I've found from past experience that if I keep sugar water mixed up (I usually keep a milk jug full) I can simply do "water changes" on my DIY CO2 Generator and keep it going for months. 

Simply pour out about 1/2 of the mixture when it just starts to slow and replace with fresh sugar water. The mix will stall for afew hours and youll be back in business.
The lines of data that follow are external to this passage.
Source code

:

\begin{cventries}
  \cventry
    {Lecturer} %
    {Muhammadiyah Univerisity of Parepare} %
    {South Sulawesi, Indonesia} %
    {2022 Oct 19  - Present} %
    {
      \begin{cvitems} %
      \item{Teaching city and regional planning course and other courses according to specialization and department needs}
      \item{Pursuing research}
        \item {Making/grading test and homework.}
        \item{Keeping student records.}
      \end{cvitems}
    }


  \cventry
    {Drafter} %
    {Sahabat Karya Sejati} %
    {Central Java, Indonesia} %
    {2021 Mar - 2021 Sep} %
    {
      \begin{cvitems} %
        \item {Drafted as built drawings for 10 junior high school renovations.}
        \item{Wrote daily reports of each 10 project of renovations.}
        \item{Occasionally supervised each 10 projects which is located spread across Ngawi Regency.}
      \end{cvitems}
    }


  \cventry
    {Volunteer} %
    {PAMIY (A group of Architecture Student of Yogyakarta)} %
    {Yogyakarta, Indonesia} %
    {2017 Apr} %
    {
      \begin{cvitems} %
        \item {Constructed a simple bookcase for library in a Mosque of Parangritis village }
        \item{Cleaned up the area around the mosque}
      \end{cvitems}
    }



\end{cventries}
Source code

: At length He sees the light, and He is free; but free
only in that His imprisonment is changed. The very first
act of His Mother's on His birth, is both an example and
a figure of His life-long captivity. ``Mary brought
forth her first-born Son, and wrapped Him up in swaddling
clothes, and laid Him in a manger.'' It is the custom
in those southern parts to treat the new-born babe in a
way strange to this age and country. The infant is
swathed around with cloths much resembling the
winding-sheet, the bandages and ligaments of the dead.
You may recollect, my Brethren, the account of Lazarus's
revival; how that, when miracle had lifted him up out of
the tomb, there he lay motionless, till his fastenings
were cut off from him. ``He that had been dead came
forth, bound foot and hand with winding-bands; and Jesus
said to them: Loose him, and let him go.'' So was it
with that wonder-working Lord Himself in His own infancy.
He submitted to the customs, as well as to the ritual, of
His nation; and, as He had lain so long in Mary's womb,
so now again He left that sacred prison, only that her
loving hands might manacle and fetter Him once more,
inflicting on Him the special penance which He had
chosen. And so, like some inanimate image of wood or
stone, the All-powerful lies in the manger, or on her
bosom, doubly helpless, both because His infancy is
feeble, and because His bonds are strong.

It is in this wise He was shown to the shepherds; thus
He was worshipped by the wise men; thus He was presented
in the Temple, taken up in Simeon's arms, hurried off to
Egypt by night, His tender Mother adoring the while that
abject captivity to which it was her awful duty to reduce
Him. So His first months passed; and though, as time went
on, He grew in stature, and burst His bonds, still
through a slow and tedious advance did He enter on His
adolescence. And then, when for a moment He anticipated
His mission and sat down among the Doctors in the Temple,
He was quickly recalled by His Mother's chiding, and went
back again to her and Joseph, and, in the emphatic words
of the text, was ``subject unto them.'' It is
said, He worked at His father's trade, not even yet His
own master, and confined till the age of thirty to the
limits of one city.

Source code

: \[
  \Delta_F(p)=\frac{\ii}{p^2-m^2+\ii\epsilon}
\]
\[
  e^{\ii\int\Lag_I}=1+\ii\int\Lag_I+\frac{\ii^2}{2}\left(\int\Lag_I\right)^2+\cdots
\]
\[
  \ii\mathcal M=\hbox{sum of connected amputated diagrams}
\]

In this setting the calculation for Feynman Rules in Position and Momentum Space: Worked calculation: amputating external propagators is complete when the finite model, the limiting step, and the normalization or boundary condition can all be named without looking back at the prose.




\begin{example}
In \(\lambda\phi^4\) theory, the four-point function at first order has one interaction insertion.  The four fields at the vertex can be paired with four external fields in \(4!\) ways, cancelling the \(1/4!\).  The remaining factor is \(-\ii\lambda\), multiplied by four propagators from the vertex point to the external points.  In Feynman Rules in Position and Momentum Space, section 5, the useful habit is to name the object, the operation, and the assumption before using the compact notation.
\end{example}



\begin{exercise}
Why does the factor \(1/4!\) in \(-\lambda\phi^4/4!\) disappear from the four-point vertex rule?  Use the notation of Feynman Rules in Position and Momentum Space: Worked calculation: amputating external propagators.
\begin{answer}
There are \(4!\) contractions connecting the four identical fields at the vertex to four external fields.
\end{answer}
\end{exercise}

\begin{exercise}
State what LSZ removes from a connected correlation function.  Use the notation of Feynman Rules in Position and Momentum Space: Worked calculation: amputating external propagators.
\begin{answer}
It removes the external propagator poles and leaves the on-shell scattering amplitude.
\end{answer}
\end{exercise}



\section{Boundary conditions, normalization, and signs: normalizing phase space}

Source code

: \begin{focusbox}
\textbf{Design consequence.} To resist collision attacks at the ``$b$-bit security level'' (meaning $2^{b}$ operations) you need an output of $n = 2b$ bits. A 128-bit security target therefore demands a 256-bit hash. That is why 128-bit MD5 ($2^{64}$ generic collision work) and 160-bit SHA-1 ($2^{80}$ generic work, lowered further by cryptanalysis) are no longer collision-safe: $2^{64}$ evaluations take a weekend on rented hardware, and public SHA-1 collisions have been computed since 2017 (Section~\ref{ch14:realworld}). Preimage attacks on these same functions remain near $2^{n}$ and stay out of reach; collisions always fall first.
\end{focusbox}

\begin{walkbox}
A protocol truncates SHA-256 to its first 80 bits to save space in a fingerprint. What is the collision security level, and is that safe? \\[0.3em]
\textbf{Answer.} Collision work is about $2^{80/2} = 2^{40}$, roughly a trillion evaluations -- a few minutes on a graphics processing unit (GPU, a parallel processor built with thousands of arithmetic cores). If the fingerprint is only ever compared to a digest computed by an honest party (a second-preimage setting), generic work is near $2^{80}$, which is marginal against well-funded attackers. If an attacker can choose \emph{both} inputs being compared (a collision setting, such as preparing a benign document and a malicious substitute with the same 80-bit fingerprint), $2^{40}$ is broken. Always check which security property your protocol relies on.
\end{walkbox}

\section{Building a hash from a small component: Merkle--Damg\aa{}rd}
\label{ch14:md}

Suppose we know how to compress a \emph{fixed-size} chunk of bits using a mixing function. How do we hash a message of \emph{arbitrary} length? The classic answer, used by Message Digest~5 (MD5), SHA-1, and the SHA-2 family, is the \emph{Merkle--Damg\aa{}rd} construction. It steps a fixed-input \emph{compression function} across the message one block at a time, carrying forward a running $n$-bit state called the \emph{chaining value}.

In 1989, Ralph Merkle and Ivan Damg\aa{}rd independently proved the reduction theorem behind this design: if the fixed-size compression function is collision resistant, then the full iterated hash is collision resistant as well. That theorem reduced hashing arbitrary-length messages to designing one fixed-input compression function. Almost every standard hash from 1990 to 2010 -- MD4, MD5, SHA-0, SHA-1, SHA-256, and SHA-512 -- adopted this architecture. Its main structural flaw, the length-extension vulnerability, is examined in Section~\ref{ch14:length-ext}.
Maybe a smaller waterchange more often would be best to keep the stall down to a minimum. 

I dont use CO2 anymore except once in awhile starting a new tank just to give in that extra head start but this worked WELL for me in the past. This way one pinch of yeast will last pretty much forever as long as you dont let the alcohol build up too much and kill off your culture. I seem to be able to keep it steadier this way than mixing a new batch each time... with a new batch it always took a good 24hours to get kicked off good.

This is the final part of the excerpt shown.